With its acquisition of Dubai-based online retailer Souq for $580 million, Amazon is building a regional logistics powerhouse.
Souq may add a handful of local fulfillment centers to Amazon’s arsenal, but that investment can only add fuel to the fire in the $4.9 billion and rapidly growing Middle Eastern e-commerce market.
As Amazon grows its presence in the Middle East, the region’s e-commerce startups need to differentiate and focus to maintain their footing in a rapidly evolving market.
But at the end of the day, none of this is really new. The best e-commerce startups in the region have been focused on mastering a single defensible market for some time.
Rather than competing with Amazon, savvy founders realize that the Middle East offers unique opportunities for products that are designed for specific markets.
Startups that can offer goods tailored to substantive, yet niche, customer segments will see growth as agility continues to dominate scale in these verticals.

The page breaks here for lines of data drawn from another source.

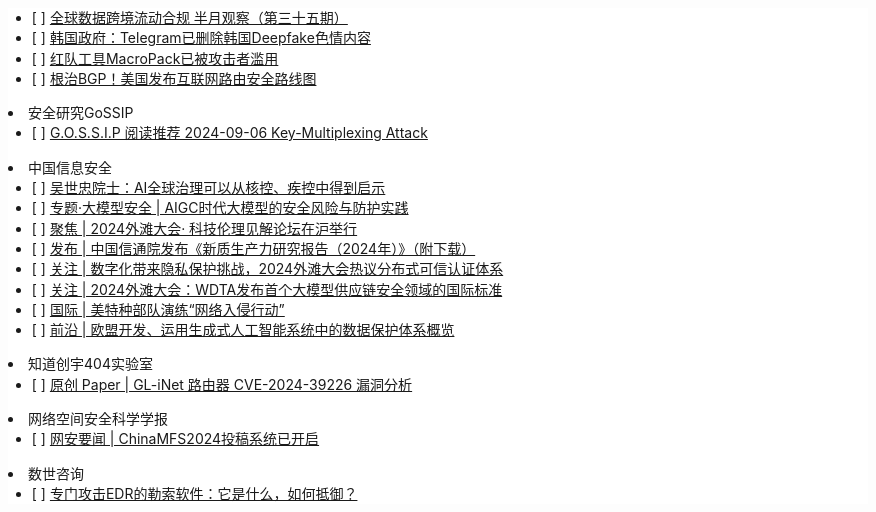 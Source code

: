 <ul>
<li>[ ] <a href="https://mp.weixin.qq.com/s?__biz=MzkyMzAwMDEyNg==&mid=2247545669&idx=1&sn=74c9282913c33b48747ed726604b0ab8&chksm=c1e9bf14f69e3602b834e8f633ac99c60978f7ae400b1658e160f8d82180ce47acb92163419b&scene=58&subscene=0#rd">全球数据跨境流动合规 半月观察（第三十五期）</a></li>
<li>[ ] <a href="https://mp.weixin.qq.com/s?__biz=MzkyMzAwMDEyNg==&mid=2247545669&idx=2&sn=ae4ea985cff5b7d4bb2b7aae9d631943&chksm=c1e9bf14f69e3602508c8ed306b89892e58ddaa9d4019e7b92b313b1d095dc4c8427b2824970&scene=58&subscene=0#rd">韩国政府：Telegram已删除韩国Deepfake色情内容</a></li>
<li>[ ] <a href="https://mp.weixin.qq.com/s?__biz=MzkyMzAwMDEyNg==&mid=2247545669&idx=3&sn=6fa39436a79a19e80944ad5a7cdc1ac1&chksm=c1e9bf14f69e36028b74abab7b186572ace48e206df80f1e552c3c2e4853a839dff831591e57&scene=58&subscene=0#rd">红队工具MacroPack已被攻击者滥用</a></li>
<li>[ ] <a href="https://mp.weixin.qq.com/s?__biz=MzkyMzAwMDEyNg==&mid=2247545669&idx=4&sn=f34ae6052088fdfc551f7cf8fe50f201&chksm=c1e9bf14f69e36026ceb885a7c7d876e3ca7d07e3127f6867b485d37b5dd962b8ed620dcb3f8&scene=58&subscene=0#rd">根治BGP！美国发布互联网路由安全路线图</a></li>
</ul></li>
<li>安全研究GoSSIP
<ul>
<li>[ ] <a href="https://mp.weixin.qq.com/s?__biz=Mzg5ODUxMzg0Ng==&mid=2247498821&idx=1&sn=da3e02f17fdb06719b47ac0360723091&chksm=c063d29cf7145b8aa9edbd5420f2cb75fcb8307c01520a5bea3959adf3499e0a90533e73701f&scene=58&subscene=0#rd">G.O.S.S.I.P 阅读推荐 2024-09-06 Key-Multiplexing Attack</a></li>
</ul></li>
<li>中国信息安全
<ul>
<li>[ ] <a href="https://mp.weixin.qq.com/s?__biz=MzA5MzE5MDAzOA==&mid=2664224770&idx=1&sn=b776f38850da4fab6c3933a2db49c031&chksm=8b59dafbbc2e53edc8d5841670051f177a454716bfa580c82b221de4b032ae7d1141995a72e3&scene=58&subscene=0#rd">吴世忠院士：AI全球治理可以从核控、疾控中得到启示</a></li>
<li>[ ] <a href="https://mp.weixin.qq.com/s?__biz=MzA5MzE5MDAzOA==&mid=2664224770&idx=2&sn=fc8aac14a041c78cfeb09b9bf33770c6&chksm=8b59dafbbc2e53edd106130b0c9569faa331c461d2885f67a8c1063c98af3361d5c56734b372&scene=58&subscene=0#rd">专题·大模型安全 | AIGC时代大模型的安全风险与防护实践</a></li>
<li>[ ] <a href="https://mp.weixin.qq.com/s?__biz=MzA5MzE5MDAzOA==&mid=2664224770&idx=3&sn=c8dcefcdbaeace870cdeffc501eecb2b&chksm=8b59dafbbc2e53ed881330b973c9aea8ea46f6f93b689c3a2cec1c018d72de574b5f0391f8f2&scene=58&subscene=0#rd">聚焦 | 2024外滩大会· 科技伦理见解论坛在沪举行</a></li>
<li>[ ] <a href="https://mp.weixin.qq.com/s?__biz=MzA5MzE5MDAzOA==&mid=2664224770&idx=4&sn=214def91c4775809e971220d2073e0a1&chksm=8b59dafbbc2e53ed3d52cd78037e9cbe2830663c6743aadb7111762714c3315502d8acbbb179&scene=58&subscene=0#rd">发布 | 中国信通院发布《新质生产力研究报告（2024年）》（附下载）</a></li>
<li>[ ] <a href="https://mp.weixin.qq.com/s?__biz=MzA5MzE5MDAzOA==&mid=2664224770&idx=5&sn=3a041f6c5bd2278def28fe218375c686&chksm=8b59dafbbc2e53edf893e665f228b6766e39646641d4dbf642389863b39cb667b4f16d4e9a25&scene=58&subscene=0#rd">关注 | 数字化带来隐私保护挑战，2024外滩大会热议分布式可信认证体系</a></li>
<li>[ ] <a href="https://mp.weixin.qq.com/s?__biz=MzA5MzE5MDAzOA==&mid=2664224770&idx=6&sn=e28ebbe34533361e0b1904f367b9518b&chksm=8b59dafbbc2e53ed5cda11591cb2b2301a2cfc8affc124bbb838508a3ace8d1b132e857cf998&scene=58&subscene=0#rd">关注 | 2024外滩大会：WDTA发布首个大模型供应链安全领域的国际标准</a></li>
<li>[ ] <a href="https://mp.weixin.qq.com/s?__biz=MzA5MzE5MDAzOA==&mid=2664224770&idx=7&sn=5c1b821a0218510ff9a37b7f9df7f079&chksm=8b59dafbbc2e53edd274070117d9eaf7b3955194a640413d42f33aa5260c377b7e4607aa38ef&scene=58&subscene=0#rd">国际 | 美特种部队演练“网络入侵行动”</a></li>
<li>[ ] <a href="https://mp.weixin.qq.com/s?__biz=MzA5MzE5MDAzOA==&mid=2664224770&idx=8&sn=3494723683cf87e1bd5fa1fd553ef912&chksm=8b59dafbbc2e53edb292c71f9c18b2e71f208b5352f2bad1934ee2e3bb5e93dc0a51ca575950&scene=58&subscene=0#rd">前沿 | 欧盟开发、运用生成式人工智能系统中的数据保护体系概览</a></li>
</ul></li>
<li>知道创宇404实验室
<ul>
<li>[ ] <a href="https://mp.weixin.qq.com/s?__biz=MzAxNDY2MTQ2OQ==&mid=2650985033&idx=1&sn=eb8264e9eb4f3dec90c22ecb464e5e9e&chksm=8079907bb70e196d58b310e5733e4c9cb0f7a6d4c4d51c3afeca35f73b14cbfc828e2d2afb95&scene=58&subscene=0#rd">原创 Paper | GL-iNet 路由器 CVE-2024-39226 漏洞分析</a></li>
</ul></li>
<li>网络空间安全科学学报
<ul>
<li>[ ] <a href="https://mp.weixin.qq.com/s?__biz=MzI0NjU2NDMwNQ==&mid=2247501259&idx=1&sn=b1e1a3c63a1f28bf924d249b1365dd8b&chksm=e9bfd175dec858637fe7029da93ff87d35eeff285f7d886d29e3db3ea883c5cd8f70c53d6cfa&scene=58&subscene=0#rd">网安要闻 | ChinaMFS2024投稿系统已开启</a></li>
</ul></li>
<li>数世咨询
<ul>
<li>[ ] <a href="https://mp.weixin.qq.com/s?__biz=MzkxNzA3MTgyNg==&mid=2247515454&idx=1&sn=f91cf054a7e16bc0e3f2c68a6bcd4709&chksm=c144cf83f6334695b6855586fc6c8f17793a759a27d3efbcc8e90ee8dfdce087a18a1f4ea15b&scene=58&subscene=0#rd">专门攻击EDR的勒索软件：它是什么，如何抵御？</a></li> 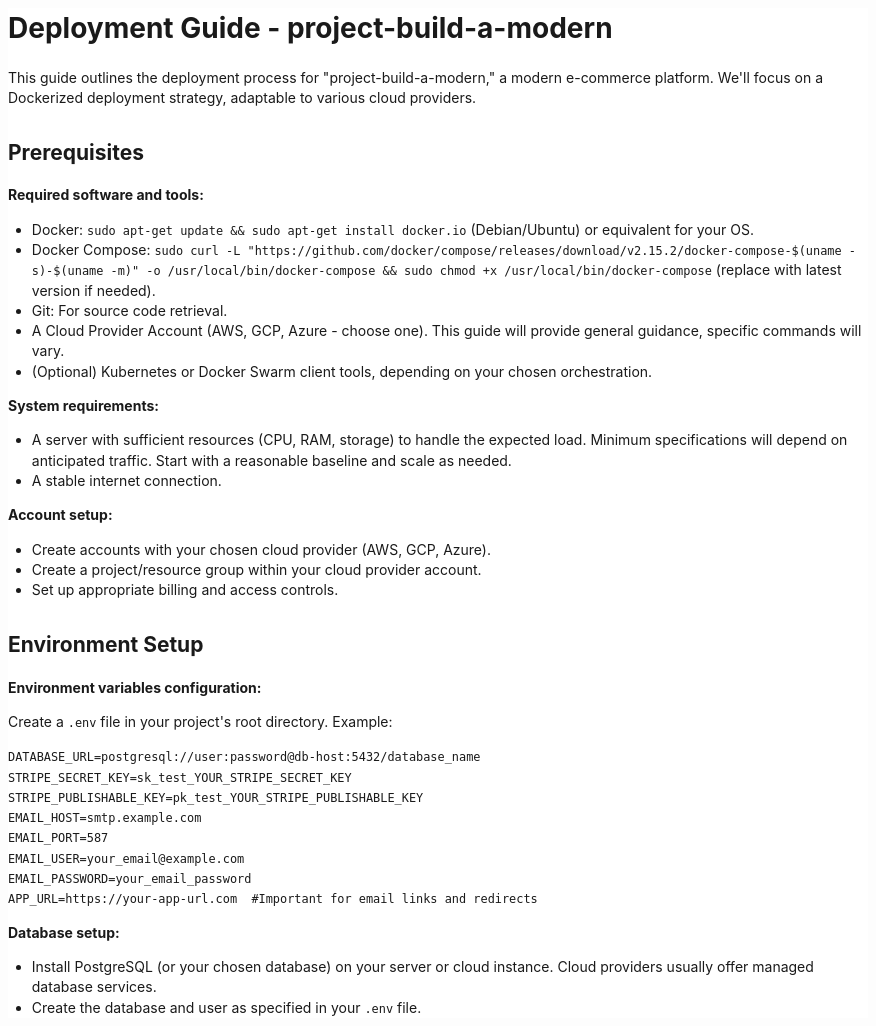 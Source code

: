 # Deployment Guide - project-build-a-modern

This guide outlines the deployment process for "project-build-a-modern," a modern e-commerce platform.  We'll focus on a Dockerized deployment strategy, adaptable to various cloud providers.

## Prerequisites

**Required software and tools:**

* Docker:  `sudo apt-get update && sudo apt-get install docker.io` (Debian/Ubuntu) or equivalent for your OS.
* Docker Compose: `sudo curl -L "https://github.com/docker/compose/releases/download/v2.15.2/docker-compose-$(uname -s)-$(uname -m)" -o /usr/local/bin/docker-compose && sudo chmod +x /usr/local/bin/docker-compose` (replace with latest version if needed).
* Git:  For source code retrieval.
* A Cloud Provider Account (AWS, GCP, Azure - choose one).  This guide will provide general guidance, specific commands will vary.
* (Optional) Kubernetes or Docker Swarm client tools, depending on your chosen orchestration.

**System requirements:**

* A server with sufficient resources (CPU, RAM, storage) to handle the expected load.  Minimum specifications will depend on anticipated traffic.  Start with a reasonable baseline and scale as needed.
* A stable internet connection.

**Account setup:**

* Create accounts with your chosen cloud provider (AWS, GCP, Azure).
* Create a project/resource group within your cloud provider account.
* Set up appropriate billing and access controls.


## Environment Setup

**Environment variables configuration:**

Create a `.env` file in your project's root directory.  Example:

```
DATABASE_URL=postgresql://user:password@db-host:5432/database_name
STRIPE_SECRET_KEY=sk_test_YOUR_STRIPE_SECRET_KEY
STRIPE_PUBLISHABLE_KEY=pk_test_YOUR_STRIPE_PUBLISHABLE_KEY
EMAIL_HOST=smtp.example.com
EMAIL_PORT=587
EMAIL_USER=your_email@example.com
EMAIL_PASSWORD=your_email_password
APP_URL=https://your-app-url.com  #Important for email links and redirects
```

**Database setup:**

* Install PostgreSQL (or your chosen database) on your server or cloud instance.  Cloud providers usually offer managed database services.
* Create the database and user as specified in your `.env` file.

Meanwhile, without differentiation, more horizontal plays like Noon will struggle to find their edge against Amazon —the US’s Jet.com being something of an M&A-driven aberration.
At Enabling Future, it’s our job to find the white space, regardless of what decisions big tech companies make. And one of the most exciting areas for growth we see is in B2B e-commerce.
To sell to other businesses, you need to painstakingly build up corporate relationships.
But in return for the effort, you gain a moat around your business that can’t be quickly bought with money. And the high volume and regular cadence of purchases doesn’t hurt either.
OfficeRock.com, a Dubai-based commerce startup backed by Wamda, Jabbar Interest Group and Enabling Future, is executing this thesis for the online sale of office supplies.
The company is experimenting with B2B sales tactics for furniture, paper, equipment and more. This is more than a sales decision, it’s a strategic investment to build the tools and operations necessary to interact with corporates.
“There has been a lot of talk on B2C but not B2B, which is two Times the size of B2C globally,” Christoper Queitsch, founder of OfficeRock.com explains. “It’s a lot more complicated with credit approval processes etc, so it’s important to build the tools and operations necessary.”
Stepping back from B2B, plenty of other startups are working to excel at sales in specific verticals.
Namshi.com is executing at a similar level in the fashion space and Trolley.ae is making inroads for grocery. Online retailers that can aggregate formerly inefficient, decentralized, brick and mortar stores into a single one-stop shop hold a particular advantage.
Brandless is following this aggregation model with its own generic spin to keep costs low.
There’s also a strong cohort of startups looking to democratize e-commerce to narrow the advantage of tech giants.
Startups like ClueTap are building tools that will allow up and coming merchants to compete without needing to forge their own payment and logistics solutions from scratch.
This is a big deal for a region where 50% of sales are still done with cash on delivery.
With ClueTap, sellers can quickly create their own online store and advertise with Google and Facebook. The startup has demonstrated traction in tough markets like India and the team is looking to expand into the Middle East in the near future.
And the best part about this approach is that ClueTap can actually work side-by-side with Amazon, enabling small merchants to list their own products on the site.
“We do not compete with the likes of Facebook, eBay or Amazon,” asserts Hemang Kapur, founder of ClueTap. “We see ourselves more as complementary to their core business.”
Details play a big role in the success and failure of e-commerce startups. Serious players need to have strong sales teams and robust product catalogs. But they also can’t forget to treat customers right and invest in intangibles like user-friendly online interfaces.
At the end of the day, Amazon and Souq are more market makers than market breakers. If anything, the consolidation only makes existing white space more clear. And what ultimately fills the void will be of as much value to investors as it will be to Amazon.